##### DATASET EXTRACT
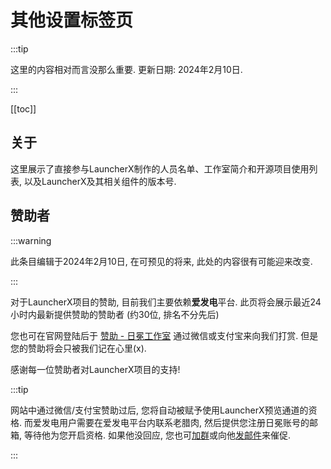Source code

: # 其他设置标签页

:::tip

这里的内容相对而言没那么重要. 更新日期: 2024年2月10日.

:::

[[toc]]

## 关于

这里展示了直接参与LauncherX制作的人员名单、工作室简介和开源项目使用列表, 以及LauncherX及其相关组件的版本号.



## 赞助者

:::warning

此条目编辑于2024年2月10日, 在可预见的将来, 此处的内容很有可能迎来改变.

:::

对于LauncherX项目的赞助, 目前我们主要依赖**爱发电**平台.  此页将会展示最近24小时内最新提供赞助的赞助者 (约30位, 排名不分先后)

您也可在官网登陆后于 [赞助 - 日冕工作室](https://corona.studio/donate ) 通过微信或支付宝来向我们打赏. 但是您的赞助将会只被我们记在心里(x).

感谢每一位赞助者对LauncherX项目的支持! 



:::tip

网站中通过微信/支付宝赞助过后, 您将自动被赋予使用LauncherX预览通道的资格. 而爱发电用户需要在爱发电平台内联系老腊肉, 然后提供您注册日冕账号的邮箱, 等待他为您开启资格. 如果他没回应, 您也可[加群](/zhCN/guide/contact.html)或向他[发邮件](mailto:luolinrui726@outlook.com)来催促.

:::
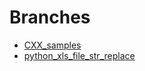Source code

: # Branches

*  [CXX_samples](../../tree/CXX_samples)
*  [python_xls_file_str_replace](../../tree/python_xls_file_str_replace)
##########
**EXERCISE INSTRUCTIONS**
Lines that hold "tree" are the ones to copy, so pick each out from the data.

**EXPECTED ANSWER**
*  [CXX_samples](../../tree/CXX_samples)
*  [python_xls_file_str_replace](../../tree/python_xls_file_str_replace)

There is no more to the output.